Sunday, February 01, 2009

BOSTON BLITZ by Don Pendleton

I’ve “rediscovered” The Executioner over the last year. I voraciously read this series as a teenager and somewhere between eighteen and twenty I completely lost track of the older titles as well as the current books in the series. I viewed them as nothing more than fond memories solidly in the rearview mirror of my reading, but like much of what I read Mack Bolan has cycled back into my reading pile. The most recent title I read is the twelfth in the series: Boston Blitz.

Boston Blitz is one of the original Mack Bolan novels; it was written by Don Pendleton and published by the old Pinnacle Books in 1972. I have it on good authority that Boston Blitz was Pendleton’s favorite executioner title and after reading it I can understand why. It is exactly what this type of novel is supposed to be: fast, lean, hard and very rough.

As the title suggests Bolan’s twelfth war ground is Boston, but this time it’s a little more personal than a few of the earlier hits. The Boston mob has kidnapped Mack’s kid brother—Johnny—and girlfriend Valentina Querente.

The novel opens at a mob hangout with Bolan blasting a low-level mob boss named Julio LaRocca. When the audience is properly attentive he tells them to spread the word he is in town and ends it with:

“Tell them! I’m here. Tell them someone knows why! Tell them.”

The plot moves quickly and without a hitch. The action is explosive and exciting, but there isn’t nearly as much action as you would expect. It is paced expertly and the action is used moderately to emphasize and catapult the story from one twist to another. Bolan is a super-hero; more comic book hero than anything else, but Mr Pendleton clutters the narrative with a visually tired, worn out and burdened Mack Bolan. Not so much that it gets tiresome, but rather just enough to make the guy likable and human.

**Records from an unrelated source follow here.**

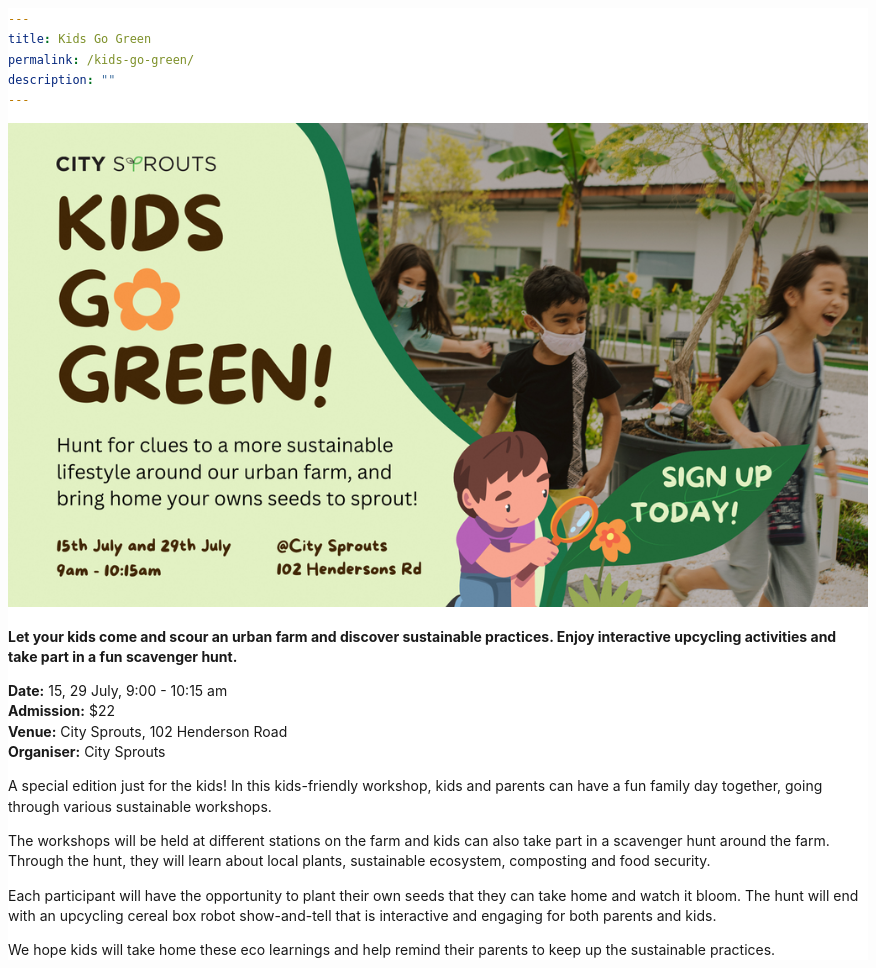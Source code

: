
 ```yaml
---
title: Kids Go Green
permalink: /kids-go-green/
description: ""
---
```

![Kids Go Green](/images/Workshop%20&amp;%20Talks/cs_kgg_2.png)

**Let your kids come and scour an urban farm and discover sustainable practices. Enjoy interactive upcycling activities and take part in a fun scavenger hunt.**

**Date:** 15, 29 July, 9:00 - 10:15 am<br>
**Admission:** $22<br>
**Venue:** City Sprouts, 102 Henderson Road<br>
**Organiser:** City Sprouts

A special edition just for the kids! In this kids-friendly workshop, kids and parents can have a fun family day together, going through various sustainable workshops. 

The workshops will be held at different stations on the farm and kids can also take part in a scavenger hunt around the farm. Through the hunt, they will learn about local plants, sustainable ecosystem, composting and food security. 

Each participant will have the opportunity to plant their own seeds that they can take home and watch it bloom. The hunt will end with an upcycling cereal box robot show-and-tell that is interactive and engaging for both parents and kids.

We hope kids will take home these eco learnings and help remind their parents to keep up the sustainable practices.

The prose is very hardboiled:

“Yeah, all too familiar. Bolan threw off a tremor of revulsion—for himself, for the world he adopted—then he steeled himself and dropped into the reality of War Everlasting.”

And it—the prose—matches the action and mood of the novel perfectly. There is no humor. There is only sorrow and sadness in the manner of the outsider, very much like the hero of a traditional Western that saves a society that cannot tolerate him or his actions.

Boston Blitz is the best The Executioner novel I have read and if you think you know the work of Don Pendleton and you haven’t read it you should. You might be surprised how good these novels can be. And you might be surprised that Don Pendelton was a pretty fair storyteller who not only created a genre, but worked that genre better than anyone else ever has.

Other Don Pendleton reviews:

COPP FOR HIRE
COPP ON FIRE

Reviews for Executioner Novles not written by Don Pendleton:

#63 DAY OF MOURNING by Stephen Mertz
"Early Fire" by Stephen Mertz

1 comment:

Gary Dobbs/Jack Martin said...

I too used to love these books - will try and find some old copies. Thanks for the memories.